* [The task]
With pictures left out, retype the lines from the start of the records through the one that contains "या तु लुप्तैकदेशत्वाल्लुप्तोपमा".

* [Dataset]
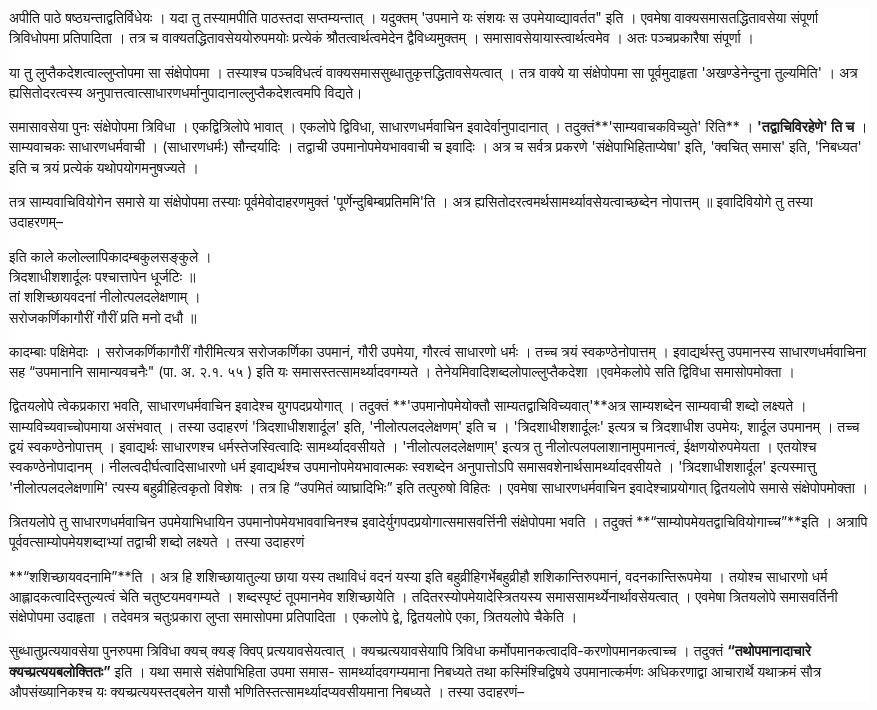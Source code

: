 

अपीति पाठे षष्ठ्यन्ताद्वतिर्विधेयः । यदा तु तस्यामपीति पाठस्तदा सप्तम्यन्तात् । यदुक्तम् 'उपमाने यः संशयः स उपमेयाव्द्यावर्तत" इति । एवमेषा वाक्यसमासतद्धितावसेया संपूर्णा त्रिविधोपमा प्रतिपादिता । तत्र च वाक्यतद्धितावसेययोरुपमयोः प्रत्येकं श्रौतत्वार्थत्वमेदेन द्वैविध्यमुक्तम् । समासावसेयायास्त्वार्थत्वमेव । अतः पञ्चप्रकारैषा संपूर्णा ।

 या तु लुप्तैकदेशत्वाल्लुप्तोपमा सा संक्षेपोपमा । तस्याश्च पञ्चविधत्वं वाक्यसमाससुब्धातुकृत्तद्धितावसेयत्वात् । तत्र वाक्ये या संक्षेपोपमा सा पूर्वमुदाहृता 'अखण्डेनेन्दुना तुल्यमिति' । अत्र ह्यसितोदरत्वस्य अनुपात्तत्वात्साधारणधर्मानुपादानाल्लुप्तैकदेशत्वमपि विद्यते।

 समासावसेया पुनः संक्षेपोपमा त्रिविधा । एकद्वित्रिलोपे भावात् । एकलोपे द्विविधा, साधारणधर्मवाचिन इवादेर्वानुपादानात् । तदुक्तं**'साम्यवाचकविच्युते' रिति** । **'तद्वाचिविरहेणे' ति च** । साम्यवाचकः साधारणधर्मवाची । (साधारणधर्मः) सौन्दर्यादिः । तद्वाची उपमानोपमेयभाववाची च इवादिः । अत्र च सर्वत्र प्रकरणे 'संक्षेपाभिहिताप्येषा' इति, 'क्वचित् समास' इति, 'निबध्यत' इति च त्रयं प्रत्येकं यथोपयोगमनुषज्यते ।

 तत्र साम्यवाचिवियोगेन समासे या संक्षेपोपमा तस्याः पूर्वमेवोदाहरणमुक्तं 'पूर्णेन्दुबिम्बप्रतिममि'ति । अत्र ह्यसितोदरत्वमर्थसामर्थ्यावसेयत्वाच्छब्देन नोपात्तम् ॥ इवादिवियोगे तु तस्या उदाहरणम्–

इति काले कलोल्लापिकादम्बकुलसङ्कुले ।  
त्रिदशाधीशशार्दूलः पश्चात्तापेन धूर्जटिः ॥  
तां शशिच्छायवदनां नीलोत्पलदलेक्षणाम् ।  
सरोजकर्णिकागौरीं गौरीं प्रति मनो दधौ ॥



कादम्बाः पक्षिमेदाः । सरोजकर्णिकागौरीं गौरीमित्यत्र सरोजकर्णिका उपमानं, गौरी उपमेया, गौरत्वं साधारणो धर्मः । तच्च त्रयं स्वकण्ठेनोपात्तम् । इवाद्यर्थस्तु उपमानस्य साधारणधर्मवाचिना सह “उपमानानि सामान्यवचनैः" (पा. अ. २.१. ५५ ) इति यः समासस्तत्सामर्थ्यादवगम्यते । तेनेयमिवादिशब्दलोपाल्लुप्तैकदेशा ।एवमेकलोपे सति द्विविधा समासोपमोक्ता ।

 द्वितयलोपे त्वेकप्रकारा भवति, साधारणधर्मवाचिन इवादेश्च युगपदप्रयोगात् । तदुक्तं **'उपमानोपमेयोक्तौ साम्यतद्वाचिविच्यवात्'**अत्र साम्यशब्देन साम्यवाची शब्दो लक्ष्यते । साम्यविच्यवाच्चोपमाया असंभवात् । तस्या उदाहरणं 'त्रिदशाधीशशार्दूल' इति, 'नीलोत्पलदलेक्षणम्' इति च । 'त्रिदशाधीशशार्दूलः' इत्यत्र च त्रिदशाधीश उपमेयः, शार्दूल उपमानम् । तच्च द्वयं स्वकण्ठेनोपात्तम् । इवाद्यर्थः साधारणश्च धर्मस्तेजस्वित्वादिः सामर्थ्यादवसीयते । 'नीलोत्पलदलेक्षणाम्' इत्यत्र तु नीलोत्पलपलाशानामुपमानत्वं, ईक्षणयोरुपमेयता । एतयोश्च स्वकण्ठेनोपादानम् । नीलत्वदीर्घत्वादिसाधारणो धर्म इवाद्यर्थश्च उपमानोपमेयभावात्मकः स्वशब्देन अनुपात्तोऽपि समासवशेनार्थसामर्थ्यादवसीयते । 'त्रिदशाधीशशार्दूल' इत्यस्मात्तु 'नीलोत्पलदलेक्षणामि' त्यस्य बहुव्रीहित्वकृतो विशेषः । तत्र हि “उपमितं व्याघ्रादिभिः” इति तत्पुरुषो विहितः । एवमेषा साधारणधर्मवाचिन इवादेश्चाप्रयोगात् द्वितयलोपे समासे संक्षेपोपमोक्ता ।

 त्रितयलोपे तु साधारणधर्मवाचिन उपमेयाभिधायिन उपमानोपमेयभाववाचिनश्च इवादेर्युगपदप्रयोगात्समासवर्त्तिनी संक्षेपोपमा भवति । तदुक्तं **“साम्योपमेयतद्वाचिवियोगाच्च”**इति । अत्रापि पूर्ववत्साम्योपमेयशब्दाभ्यां तद्वाची शब्दो लक्ष्यते । तस्या उदाहरणं



 **“शशिच्छायवदनामि”**ति । अत्र हि शशिच्छायातुल्या छाया यस्य तथाविधं वदनं यस्या इति बहुव्रीहिगर्भेबहुव्रीहौ शशिकान्तिरुपमानं, वदनकान्तिरूपमेया । तयोश्च साधारणो धर्म आह्लादकत्वादिस्तुल्यत्वं चेति चतुष्टयमवगम्यते । शब्दस्पृष्टं तूपमानमेव शशिच्छायेति । तदितरस्योपमेयादेस्त्रितयस्य समाससामर्थ्येनार्थावसेयत्वात् । एवमेषा त्रितयलोपे समासवर्तिनी संक्षेपोपमा उदाहृता । तदेवमत्र चतुःप्रकारा लुप्ता समासोपमा प्रतिपादिता । एकलोपे द्वे, द्वितयलोपे एका, त्रितयलोपे चैकेति ।

 सुब्धातुप्रत्ययावसेया पुनरुपमा त्रिविधा क्यच् क्यङ् क्विप् प्रत्ययावसेयत्वात् । क्यच्प्रत्ययावसेयापि त्रिविधा कर्मोपमानकत्वादवि-करणोपमानकत्वाच्च । तदुक्तं **“तथोपमानादाचारे क्यच्प्रत्ययबलोक्तितः”** इति । यथा समासे संक्षेपाभिहिता उपमा समास- सामर्थ्यादवगम्यमाना निबध्यते तथा कस्मिंश्चिद्विषये उपमानात्कर्मणः अधिकरणाद्वा आचारार्थे यथाक्रमं सौत्र औपसंख्यानिकश्च यः क्यच्प्रत्ययस्तद्बलेन यासौ भणितिस्तत्सामर्थ्यादप्यवसीयमाना निबध्यते । तस्या उदाहरणं–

* [Exercise output]
Source code

: 

अपीति पाठे षष्ठ्यन्ताद्वतिर्विधेयः । यदा तु तस्यामपीति पाठस्तदा सप्तम्यन्तात् । यदुक्तम् 'उपमाने यः संशयः स उपमेयाव्द्यावर्तत" इति । एवमेषा वाक्यसमासतद्धितावसेया संपूर्णा त्रिविधोपमा प्रतिपादिता । तत्र च वाक्यतद्धितावसेययोरुपमयोः प्रत्येकं श्रौतत्वार्थत्वमेदेन द्वैविध्यमुक्तम् । समासावसेयायास्त्वार्थत्वमेव । अतः पञ्चप्रकारैषा संपूर्णा ।

 या तु लुप्तैकदेशत्वाल्लुप्तोपमा सा संक्षेपोपमा । तस्याश्च पञ्चविधत्वं वाक्यसमाससुब्धातुकृत्तद्धितावसेयत्वात् । तत्र वाक्ये या संक्षेपोपमा सा पूर्वमुदाहृता 'अखण्डेनेन्दुना तुल्यमिति' । अत्र ह्यसितोदरत्वस्य अनुपात्तत्वात्साधारणधर्मानुपादानाल्लुप्तैकदेशत्वमपि विद्यते।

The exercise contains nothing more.